Goldilocks, Market Cap, and Aggregate Dividends

We're experimenting with using the relationship between a company's market capitalization and its aggregate dividends as a tool for assessing the Goldilocks quality of its stock price. By Goldilocks quality, we mean whether the value of a company's stock price is too low, too high, or just right, which would correspond to an investing decision to buy, sell or hold.

Stock Market Chaos!

Why use market cap and aggregate dividends for assessing the value of a stock? We've already established that there's a useful relationship between price per share and dividends per share when dealing with stock indices, but the increase of stock buybacks over time makes that direct approach a dicier method for evaluating individual stocks. Using market cap and aggregate dividends can eliminate the potential for a company's management to artificially dress up its "per share" financial metrics with buybacks, letting us use the next closest thing to share prices and dividends per share in determining whether it makes sense to buy, sell or hold its shares.

We've developed the basic method for evaluating an individual firm's stock valuation using General Electric (NYSE: GE) as our experimental guinea pig, but we have been seeking another publicly traded company to evaluate.

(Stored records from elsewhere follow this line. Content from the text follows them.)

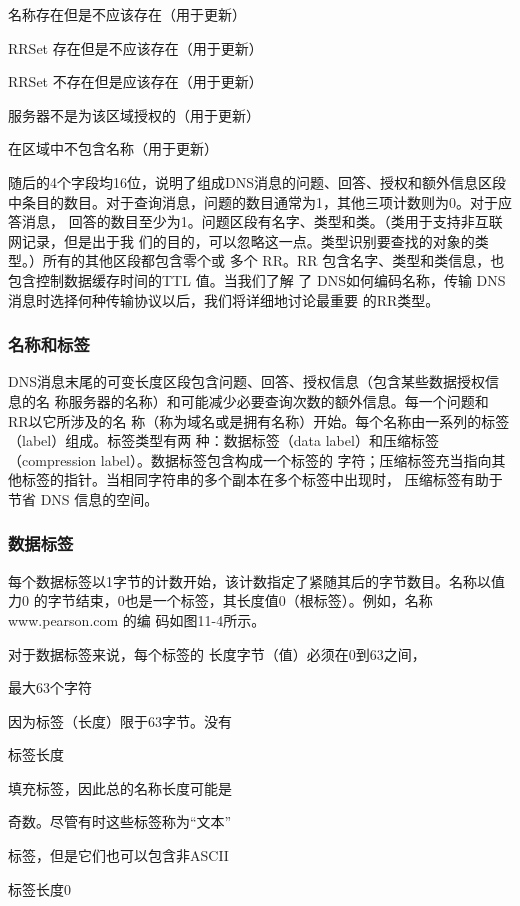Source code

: 名称存在但是不应该存在（用于更新）

RRSet 存在但是不应该存在（用于更新）

RRSet 不存在但是应该存在（用于更新）

服务器不是为该区域授权的（用于更新）

在区域中不包含名称（用于更新）

随后的4个字段均16位，说明了组成DNS消息的问题、回答、授权和额外信息区段
中条目的数目。对于查询消息，问题的数目通常为1，其他三项计数则为0。对于应答消息，
回答的数目至少为1。问题区段有名字、类型和类。（类用于支持非互联网记录，但是出于我
们的目的，可以忽略这一点。类型识别要查找的对象的类型。）所有的其他区段都包含零个或
多个 RR。RR 包含名字、类型和类信息，也包含控制数据缓存时间的TTL 值。当我们了解
了 DNS如何编码名称，传输 DNS 消息时选择何种传输协议以后，我们将详细地讨论最重要
的RR类型。

\subsubsection{名称和标签}

DNS消息末尾的可变长度区段包含问题、回答、授权信息（包含某些数据授权信息的名
称服务器的名称）和可能减少必要查询次数的额外信息。每一个问题和 RR以它所涉及的名
称（称为域名或是拥有名称）开始。每个名称由一系列的标签（label）组成。标签类型有两
种：数据标签（data label）和压缩标签（compression label）。数据标签包含构成一个标签的
字符；压缩标签充当指向其他标签的指针。当相同字符串的多个副本在多个标签中出现时，
压缩标签有助于节省 DNS 信息的空间。

\subsubsection{数据标签}

每个数据标签以1字节的计数开始，该计数指定了紧随其后的字节数目。名称以值力0
的字节结束，0也是一个标签，其长度值0（根标签）。例如，名称www.pearson.com 的编
码如图11-4所示。

对于数据标签来说，每个标签的
长度字节（值）必须在0到63之间，

最大63个字符

因为标签（长度）限于63字节。没有

标签长度

填充标签，因此总的名称长度可能是

奇数。尽管有时这些标签称为“文本”

标签，但是它们也可以包含非ASCII

标签长度0

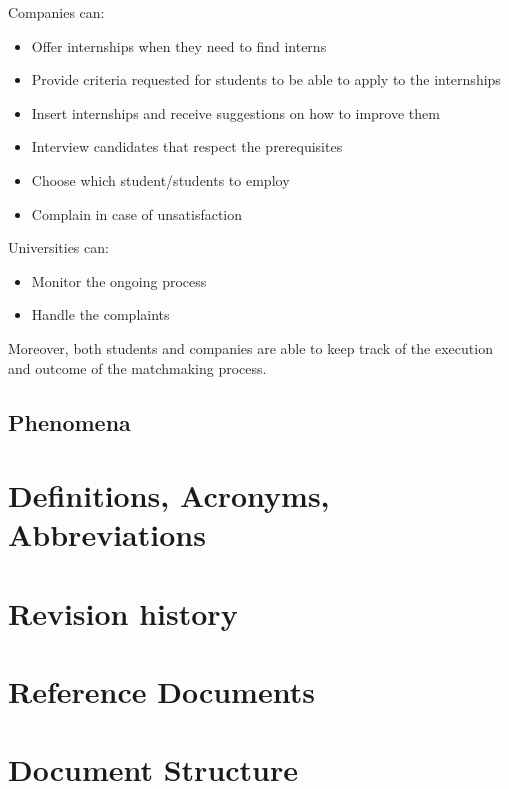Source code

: Companies can:
\begin{itemize}
    \item Offer internships when they need to find interns
    \item Provide criteria requested for students to be able to apply to the internships
    \item Insert internships and receive suggestions on how to improve them
    \item Interview candidates that respect the prerequisites
    \item Choose which student/students to employ
    \item Complain in case of unsatisfaction
\end{itemize}

Universities can:
\begin{itemize}
    \item Monitor the ongoing process
    \item Handle the complaints
\end{itemize}
Moreover, both students and companies are able to keep track of the execution and outcome of the matchmaking process.
\subsection{Phenomena}

\section{Definitions, Acronyms, Abbreviations}

\section{Revision history}

\section{Reference Documents}

\section{Document Structure}
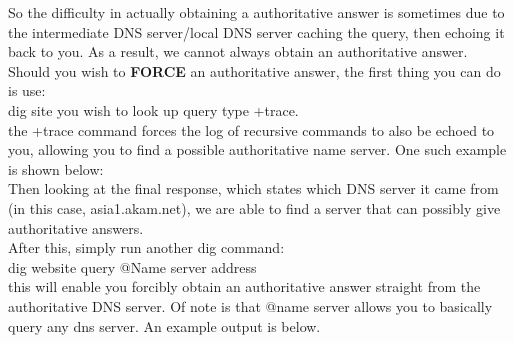 \documentclass{article}
\begin{document}
So the difficulty in actually obtaining a authoritative answer is sometimes due to the intermediate DNS server/local DNS server caching the query, then echoing it back to you. As a result, we cannot always obtain an authoritative answer. Should you wish to \textbf{FORCE} an authoritative answer, the first thing you can do is use: \\
dig {site you wish to look up} {query type} +trace.\\
the +trace command forces the log of recursive commands to also be echoed to you, allowing you to find a possible authoritative name server. One such example is shown below:\\
\noindent{}
Then looking at the final response, which states which DNS server it came from (in this case, asia1.akam.net), we are able to find a server that can possibly give authoritative answers.\\
After this, simply run another dig command:\\
dig {website} {query} @{Name server address}\\
this will enable you forcibly obtain an authoritative answer straight from the authoritative DNS server. Of note is that @{name server} allows you to basically query any dns server. An example output is below.\\
\end{document}
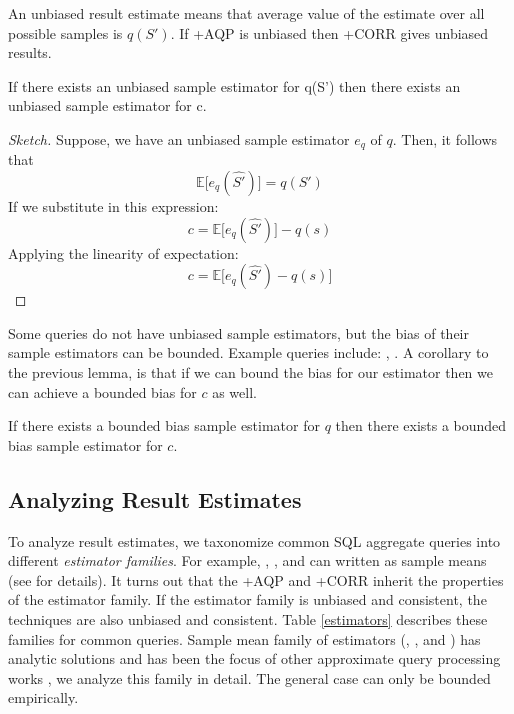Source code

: 
An unbiased result estimate means that average value of the estimate over all possible samples is $q(S')$.
If \svcnospace+AQP is unbiased then \svcnospace+CORR gives unbiased results.
\begin{lemma}\label{lemma:unbiased}
If there exists an unbiased sample estimator for q(S') then there exists an unbiased sample estimator for c.
\end{lemma}
\begin{proof}[Sketch] 
Suppose, we have an unbiased sample estimator $e_q$ of $q$. 
Then, it follows that \[\mathbb{E}\big[e_q(\hat{S'})\big] = q(S')\]
If we substitute in this expression:
\[ c = \mathbb{E}\big[e_q(\hat{S'})\big] -q(s) \] 
Applying the linearity of expectation:
\[ c = \mathbb{E}\big[e_q(\hat{S'}) - q(s)\big] \]
\end{proof}
Some queries do not have unbiased sample estimators, but the bias of their sample estimators can be bounded. Example queries include: \medfunc, \percfunc.
A corollary to the previous lemma, is that if we can bound the bias for our estimator then we can achieve a bounded bias for $c$ as well.
\begin{corollary}
If there exists a bounded bias sample estimator for $q$ then there exists a bounded bias sample estimator for $c$.
\end{corollary}

\subsection{Analyzing Result Estimates}
To analyze result estimates, we taxonomize common SQL aggregate queries into different \emph{estimator families}.
For example, \sumfunc, \countfunc, and \avgfunc can written as sample means (see \cite{wang1999sample} for details).
It turns out that the \svcnospace+AQP and \svcnospace+CORR inherit the properties of the estimator family.
If the estimator family is unbiased and consistent, the techniques are also unbiased and consistent.
Table \ref{estimators} describes these families for common queries.
Sample mean family of estimators (\sumfunc, \countfunc, and \avgfunc) has analytic solutions and has been the focus of other approximate query processing works \cite{OlkenR86, wang1999sample}, we analyze this family in detail.
The general case can only be bounded empirically.

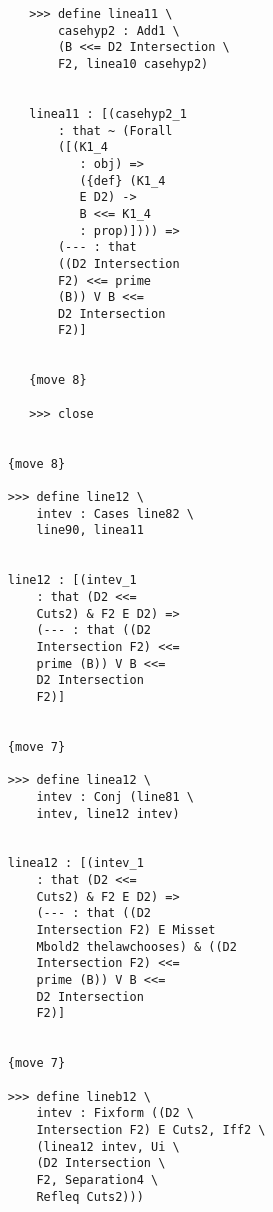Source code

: \documentclass[12pt]{article}
\begin{document}
\begin{verbatim}
                           >>> define linea11 \
                               casehyp2 : Add1 \
                               (B <<= D2 Intersection \
                               F2, linea10 casehyp2)


                           linea11 : [(casehyp2_1 
                               : that ~ (Forall 
                               ([(K1_4 
                                  : obj) => 
                                  ({def} (K1_4 
                                  E D2) -> 
                                  B <<= K1_4 
                                  : prop)]))) => 
                               (--- : that 
                               ((D2 Intersection 
                               F2) <<= prime 
                               (B)) V B <<= 
                               D2 Intersection 
                               F2)]


                           {move 8}

                           >>> close


                        {move 8}

                        >>> define line12 \
                            intev : Cases line82 \
                            line90, linea11


                        line12 : [(intev_1 
                            : that (D2 <<= 
                            Cuts2) & F2 E D2) => 
                            (--- : that ((D2 
                            Intersection F2) <<= 
                            prime (B)) V B <<= 
                            D2 Intersection 
                            F2)]


                        {move 7}

                        >>> define linea12 \
                            intev : Conj (line81 \
                            intev, line12 intev)


                        linea12 : [(intev_1 
                            : that (D2 <<= 
                            Cuts2) & F2 E D2) => 
                            (--- : that ((D2 
                            Intersection F2) E Misset 
                            Mbold2 thelawchooses) & ((D2 
                            Intersection F2) <<= 
                            prime (B)) V B <<= 
                            D2 Intersection 
                            F2)]


                        {move 7}

                        >>> define lineb12 \
                            intev : Fixform ((D2 \
                            Intersection F2) E Cuts2, Iff2 \
                            (linea12 intev, Ui \
                            (D2 Intersection \
                            F2, Separation4 \
                            Refleq Cuts2)))



\end{verbatim}
\end{document}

We've found a candidate: Iron Mountain (NYSE: IRM). IRM is a documents management company that is set up as a Real Estate Investment Trust (REIT), which is perhaps best known for archiving the paper records of hundreds of large corporations, but which has been expanding into digital records management.

That's a boring, but lucrative business, where the company is currently paying an annual dividend of $2.47 per share. With a closing share price of $26.33 on 29 October 2020, that's a dividend yield of nearly 9.4%.

By contrast, the dividend yield of the S&P 500 was 1.75% back on 30 September 2020.

That large difference makes IRM an interesting stock to consider. An relatively outsized dividend yield can be both an attractive stock for investors seeking dividend income and a potential harbinger of future dividend cuts, which is the kind of stock investors would generally seek to either sell or avoid.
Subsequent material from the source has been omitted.